** Your assignment **
Give back exactly the stretch of data below from the line holding "Modifications can be" through the line holding "Red lines labeled", both ends included, and leave the remaining lines out.
***** Data listing
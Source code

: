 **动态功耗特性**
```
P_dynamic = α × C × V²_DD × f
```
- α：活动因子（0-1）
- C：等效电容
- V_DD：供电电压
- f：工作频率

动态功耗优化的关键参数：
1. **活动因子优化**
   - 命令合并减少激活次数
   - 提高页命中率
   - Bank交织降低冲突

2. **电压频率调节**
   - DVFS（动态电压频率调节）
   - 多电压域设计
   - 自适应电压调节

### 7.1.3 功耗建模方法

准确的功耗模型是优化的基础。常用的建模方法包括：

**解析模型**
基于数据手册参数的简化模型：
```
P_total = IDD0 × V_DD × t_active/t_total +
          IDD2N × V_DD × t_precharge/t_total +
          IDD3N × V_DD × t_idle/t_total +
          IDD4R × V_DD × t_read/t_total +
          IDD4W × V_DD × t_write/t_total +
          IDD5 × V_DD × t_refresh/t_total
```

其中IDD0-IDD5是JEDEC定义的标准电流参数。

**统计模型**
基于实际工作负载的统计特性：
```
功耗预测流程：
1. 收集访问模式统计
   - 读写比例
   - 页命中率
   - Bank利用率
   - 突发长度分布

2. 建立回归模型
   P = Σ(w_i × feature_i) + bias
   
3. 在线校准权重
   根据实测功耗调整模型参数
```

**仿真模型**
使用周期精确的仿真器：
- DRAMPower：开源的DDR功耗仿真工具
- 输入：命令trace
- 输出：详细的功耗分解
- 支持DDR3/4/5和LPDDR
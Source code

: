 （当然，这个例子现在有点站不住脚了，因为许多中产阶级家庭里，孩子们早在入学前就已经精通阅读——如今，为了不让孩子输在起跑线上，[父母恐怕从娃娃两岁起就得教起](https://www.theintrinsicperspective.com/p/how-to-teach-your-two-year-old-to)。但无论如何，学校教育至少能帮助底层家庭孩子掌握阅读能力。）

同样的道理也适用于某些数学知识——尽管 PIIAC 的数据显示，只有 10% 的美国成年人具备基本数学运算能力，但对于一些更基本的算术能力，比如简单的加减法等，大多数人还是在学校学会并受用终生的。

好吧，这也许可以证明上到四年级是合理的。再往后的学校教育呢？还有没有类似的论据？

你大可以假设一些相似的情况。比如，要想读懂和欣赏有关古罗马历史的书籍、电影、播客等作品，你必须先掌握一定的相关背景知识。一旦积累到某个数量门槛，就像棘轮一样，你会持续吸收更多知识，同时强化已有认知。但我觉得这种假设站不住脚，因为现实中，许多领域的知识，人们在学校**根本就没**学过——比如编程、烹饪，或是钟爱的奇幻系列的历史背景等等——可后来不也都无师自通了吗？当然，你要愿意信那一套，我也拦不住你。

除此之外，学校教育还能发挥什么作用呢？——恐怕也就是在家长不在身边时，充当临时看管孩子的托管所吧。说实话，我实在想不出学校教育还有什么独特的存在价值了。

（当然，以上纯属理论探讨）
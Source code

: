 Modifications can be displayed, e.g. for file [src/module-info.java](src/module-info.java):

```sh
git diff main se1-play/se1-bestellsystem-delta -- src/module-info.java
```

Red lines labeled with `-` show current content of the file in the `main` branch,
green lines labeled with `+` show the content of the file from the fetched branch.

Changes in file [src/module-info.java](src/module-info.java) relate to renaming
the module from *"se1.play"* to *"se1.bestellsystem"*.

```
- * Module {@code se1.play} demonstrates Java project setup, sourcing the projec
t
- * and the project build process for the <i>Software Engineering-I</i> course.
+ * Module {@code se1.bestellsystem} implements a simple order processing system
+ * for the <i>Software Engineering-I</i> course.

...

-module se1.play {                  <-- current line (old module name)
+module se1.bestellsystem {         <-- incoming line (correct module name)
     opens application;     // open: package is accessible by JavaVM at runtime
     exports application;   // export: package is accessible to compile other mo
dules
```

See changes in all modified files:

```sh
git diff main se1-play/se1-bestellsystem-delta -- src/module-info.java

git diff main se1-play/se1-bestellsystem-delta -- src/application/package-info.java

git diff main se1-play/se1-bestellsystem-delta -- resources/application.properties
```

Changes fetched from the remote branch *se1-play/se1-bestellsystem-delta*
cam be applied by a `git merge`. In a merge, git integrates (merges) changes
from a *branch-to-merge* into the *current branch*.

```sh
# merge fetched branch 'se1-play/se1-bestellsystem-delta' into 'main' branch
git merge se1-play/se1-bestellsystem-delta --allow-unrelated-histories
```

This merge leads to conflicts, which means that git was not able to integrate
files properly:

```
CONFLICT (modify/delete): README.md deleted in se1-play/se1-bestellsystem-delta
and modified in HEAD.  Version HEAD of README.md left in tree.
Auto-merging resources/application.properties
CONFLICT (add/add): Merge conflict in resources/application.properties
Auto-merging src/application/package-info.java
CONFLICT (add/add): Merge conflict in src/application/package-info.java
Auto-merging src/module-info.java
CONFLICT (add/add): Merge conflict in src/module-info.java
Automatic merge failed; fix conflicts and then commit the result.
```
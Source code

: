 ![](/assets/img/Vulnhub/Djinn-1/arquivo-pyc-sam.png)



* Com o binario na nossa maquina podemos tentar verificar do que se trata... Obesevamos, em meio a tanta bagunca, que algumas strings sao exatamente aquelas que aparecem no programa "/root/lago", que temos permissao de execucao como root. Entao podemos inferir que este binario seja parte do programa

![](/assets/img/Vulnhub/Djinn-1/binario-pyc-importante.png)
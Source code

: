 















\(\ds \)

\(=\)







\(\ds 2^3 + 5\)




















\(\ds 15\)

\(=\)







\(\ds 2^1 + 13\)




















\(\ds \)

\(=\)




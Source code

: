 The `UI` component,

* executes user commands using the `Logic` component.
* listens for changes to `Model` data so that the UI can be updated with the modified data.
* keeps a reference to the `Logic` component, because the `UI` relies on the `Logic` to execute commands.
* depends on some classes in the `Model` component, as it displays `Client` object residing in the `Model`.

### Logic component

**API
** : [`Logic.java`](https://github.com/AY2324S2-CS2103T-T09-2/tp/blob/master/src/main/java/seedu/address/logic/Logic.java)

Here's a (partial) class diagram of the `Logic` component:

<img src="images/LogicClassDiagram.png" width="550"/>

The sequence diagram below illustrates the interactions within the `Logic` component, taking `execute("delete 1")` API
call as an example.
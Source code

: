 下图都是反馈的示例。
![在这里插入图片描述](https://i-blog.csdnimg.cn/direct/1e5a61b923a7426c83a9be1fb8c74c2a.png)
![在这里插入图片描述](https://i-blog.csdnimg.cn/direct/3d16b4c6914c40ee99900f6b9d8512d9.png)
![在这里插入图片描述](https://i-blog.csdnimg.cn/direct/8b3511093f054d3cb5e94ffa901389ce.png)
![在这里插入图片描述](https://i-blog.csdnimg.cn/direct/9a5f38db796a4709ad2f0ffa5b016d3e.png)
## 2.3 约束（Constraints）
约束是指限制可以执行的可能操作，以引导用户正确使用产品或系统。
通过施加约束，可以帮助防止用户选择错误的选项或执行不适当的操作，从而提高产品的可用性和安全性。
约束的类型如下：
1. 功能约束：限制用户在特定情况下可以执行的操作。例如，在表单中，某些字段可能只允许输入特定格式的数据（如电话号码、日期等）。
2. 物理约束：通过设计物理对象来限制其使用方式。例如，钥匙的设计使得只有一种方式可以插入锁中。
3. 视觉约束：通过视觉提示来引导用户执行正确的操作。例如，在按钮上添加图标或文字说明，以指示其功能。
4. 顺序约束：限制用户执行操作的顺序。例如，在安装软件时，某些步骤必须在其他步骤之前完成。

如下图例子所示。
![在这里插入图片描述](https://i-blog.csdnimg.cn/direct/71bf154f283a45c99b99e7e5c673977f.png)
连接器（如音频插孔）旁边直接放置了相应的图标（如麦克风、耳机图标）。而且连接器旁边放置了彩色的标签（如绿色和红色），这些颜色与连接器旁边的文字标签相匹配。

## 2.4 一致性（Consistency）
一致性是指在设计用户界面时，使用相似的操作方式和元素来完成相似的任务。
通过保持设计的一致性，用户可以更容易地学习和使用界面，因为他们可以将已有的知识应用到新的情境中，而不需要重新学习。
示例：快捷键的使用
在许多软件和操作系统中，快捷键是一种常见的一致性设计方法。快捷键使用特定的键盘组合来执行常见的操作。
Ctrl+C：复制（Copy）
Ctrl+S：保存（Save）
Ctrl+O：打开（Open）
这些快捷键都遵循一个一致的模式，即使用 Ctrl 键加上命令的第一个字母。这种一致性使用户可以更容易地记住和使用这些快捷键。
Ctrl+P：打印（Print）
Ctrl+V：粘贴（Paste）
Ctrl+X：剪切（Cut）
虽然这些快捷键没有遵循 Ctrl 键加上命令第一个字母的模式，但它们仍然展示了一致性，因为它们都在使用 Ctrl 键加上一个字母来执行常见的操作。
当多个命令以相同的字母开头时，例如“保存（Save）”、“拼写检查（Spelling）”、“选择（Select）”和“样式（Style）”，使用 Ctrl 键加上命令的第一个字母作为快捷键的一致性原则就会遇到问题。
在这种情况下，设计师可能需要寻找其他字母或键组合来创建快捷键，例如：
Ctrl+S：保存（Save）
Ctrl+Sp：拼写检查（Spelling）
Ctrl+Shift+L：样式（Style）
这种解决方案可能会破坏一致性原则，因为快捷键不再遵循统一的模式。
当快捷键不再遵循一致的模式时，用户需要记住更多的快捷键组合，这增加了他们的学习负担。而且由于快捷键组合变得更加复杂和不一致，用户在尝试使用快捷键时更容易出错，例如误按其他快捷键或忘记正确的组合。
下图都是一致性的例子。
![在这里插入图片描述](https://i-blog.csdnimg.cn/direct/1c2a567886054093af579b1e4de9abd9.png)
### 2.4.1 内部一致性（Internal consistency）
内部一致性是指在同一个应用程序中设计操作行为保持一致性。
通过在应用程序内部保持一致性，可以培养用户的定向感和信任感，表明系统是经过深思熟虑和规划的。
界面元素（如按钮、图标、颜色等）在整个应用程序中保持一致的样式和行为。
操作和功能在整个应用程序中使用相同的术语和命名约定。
**********
** Response box **
: Modifications can be displayed, e.g. for file [src/module-info.java](src/module-info.java):

```sh
git diff main se1-play/se1-bestellsystem-delta -- src/module-info.java
```

Red lines labeled with `-` show current content of the file in the `main` branch,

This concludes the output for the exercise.